Ecobiz.asia — Pasar karbon sukarela (voluntary carbon market/VCM) sektor kehutanan dinilai memiliki peran penting dalam mendukung pembiayaan aksi iklim.
Namun, tantangan integritas dan kebutuhan metodologi yang kuat masih menjadi pekerjaan rumah utama.
Direktur Eksekutif Indonesia Research Institute for Decarbonization (IRID), Moekti Handajani Soejachmoen menjelaskan VCM memungkinkan pelaku usaha, individu, atau lembaga membeli kredit karbon secara sukarela untuk mengimbangi emisi gas rumah kaca (GRK) yang mereka hasilkan.

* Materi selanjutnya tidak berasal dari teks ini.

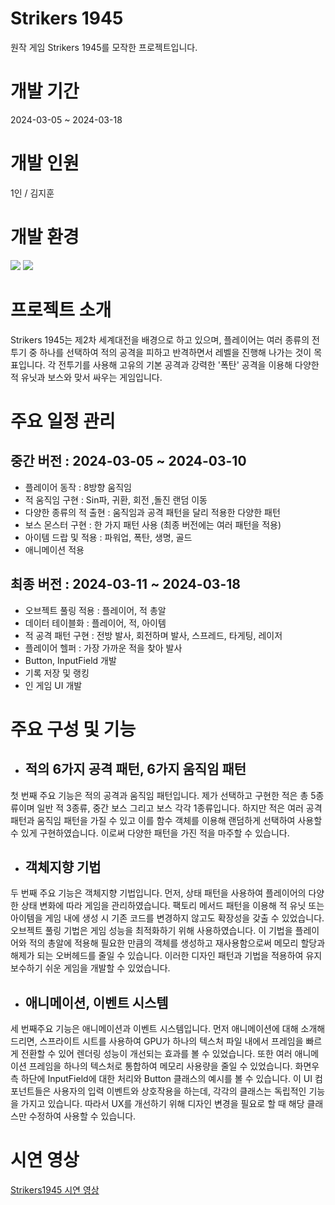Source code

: # Strikers 1945
원작 게임 Strikers 1945를 모작한 프로젝트입니다.

# 개발 기간
2024-03-05 ~ 2024-03-18

# 개발 인원
1인 / 김지훈

# 개발 환경
<img src="https://img.shields.io/badge/Visual Studio-777777?style=flat-square&logo=Visual Studio&logoColor=purple"> <img src="https://img.shields.io/badge/SFML-567e25?style=for-the-badge&logo=SFML&logoColor=white">

# 프로젝트 소개
Strikers 1945는 제2차 세계대전을 배경으로 하고 있으며, 플레이어는 여러 종류의 전투기 중 하나를 선택하여 적의 공격을 피하고 반격하면서 레벨을 진행해 나가는 것이 목표입니다. 각 전투기를 사용해 고유의 기본 공격과 강력한 '폭탄' 공격을 이용해 다양한 적 유닛과 보스와 맞서 싸우는 게임입니다.

# 주요 일정 관리
## 중간 버전 : 2024-03-05 ~ 2024-03-10
- 플레이어 동작 : 8방향 움직임 
- 적 움직임 구현 : Sin파, 귀환, 회전 ,돌진 랜덤 이동
- 다양한 종류의 적 출현 : 움직임과 공격 패턴을 달리 적용한 다양한 패턴
- 보스 몬스터 구현 : 한 가지 패턴 사용 (최종 버전에는 여러 패턴을 적용)
- 아이템 드랍 및 적용 : 파워업, 폭탄, 생명, 골드
- 애니메이션 적용

## 최종 버전 : 2024-03-11 ~ 2024-03-18
- 오브젝트 풀링 적용 : 플레이어, 적 총알
- 데이터 테이블화 : 플레이어, 적, 아이템
- 적 공격 패턴 구현 : 전방 발사, 회전하며 발사, 스프레드, 타게팅, 레이저
- 플레이어 헬퍼 : 가장 가까운 적을 찾아 발사
- Button, InputField 개발
- 기록 저장 및 랭킹
- 인 게임 UI 개발

# 주요 구성 및 기능
- ## 적의 6가지 공격 패턴, 6가지 움직임 패턴
첫 번째 주요 기능은 적의 공격과 움직임 패턴입니다. 
제가 선택하고 구현한 적은 총 5종류이며 일반 적 3종류, 중간 보스 그리고 보스 각각 1종류입니다.
하지만 적은 여러 공격 패턴과 움직임 패턴을 가질 수 있고 이를 함수 객체를 이용해 랜덤하게 선택하여 사용할 수 있게 구현하였습니다.
이로써 다양한 패턴을 가진 적을 마주할 수 있습니다. 

- ## 객체지향 기법
두 번째 주요 기능은 객체지향 기법입니다. 먼저, 상태 패턴을 사용하여 플레이어의 다양한 상태 변화에 따라 게임을 관리하였습니다. 팩토리 메서드 패턴을 이용해 적 유닛 또는 아이템을 게임 내에 생성 시 기존 코드를 변경하지 않고도 확장성을 갖출 수 있었습니다. 오브젝트 풀링 기법은 게임 성능을 최적화하기 위해 사용하였습니다. 이 기법을 플레이어와 적의 총알에 적용해 필요한 만큼의 객체를 생성하고 재사용함으로써 메모리 할당과 해제가 되는 오버헤드를 줄일 수 있습니다. 이러한 디자인 패턴과 기법을 적용하여 유지보수하기 쉬운 게임을 개발할 수 있었습니다.

- ## 애니메이션, 이벤트 시스템
세 번째주요 기능은 애니메이션과 이벤트 시스템입니다. 
먼저 애니메이션에 대해 소개해드리면, 스프라이트 시트를 사용하여 GPU가 하나의 텍스처 파일 내에서 프레임을 빠르게 전환할 수 있어 렌더링 성능이 개선되는 효과를 볼 수 있었습니다. 또한 여러 애니메이션 프레임을 하나의 텍스처로 통합하여 메모리 사용량을 줄일 수 있었습니다. 
화면우측 하단에 InputField에 대한 처리와 Button 클래스의 예시를 볼 수 있습니다. 이 UI 컴포넌트들은 사용자의 입력 이벤트와 상호작용을 하는데, 각각의 클래스는 독립적인 기능을 가지고 있습니다. 따라서 UX를 개선하기 위해 디자인 변경을 필요로 할 때 해당 클래스만 수정하여 사용할 수 있습니다.

# 시연 영상
[Strikers1945 시연 영상](https://drive.google.com/file/d/1xqlUZLXfmHZAG5TGyN8SXWgmofejnwaO/view?usp=drive_link)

Baca juga: Biochar Berpotensi Hasilkan Kredit Karbon, Wamen LH Dorong Ekspansi ke Pasar Internasional
Kredit ini diperoleh dari proyek-proyek berbasis kehutanan seperti konservasi hutan, reforestasi, aforestasi, dan penghindaran deforestasi (avoided deforestation), dan setiap unitnya mewakili satu ton CO₂ ekuivalen.
“Meski sukarela, permintaan terhadap kredit dari VCM meningkat karena dorongan dari investor dan konsumen yang makin memperhatikan jejak karbon produk serta komitmen perusahaan terhadap net zero emission,” jelas Kuki, panggilan Moekti Handajani pada diskusi FOLU Talks, Rabu (9/7/2025).
Meski demikian menurut Kuki, data global menunjukkan masih banyak kredit karbon yang belum terserap pasar.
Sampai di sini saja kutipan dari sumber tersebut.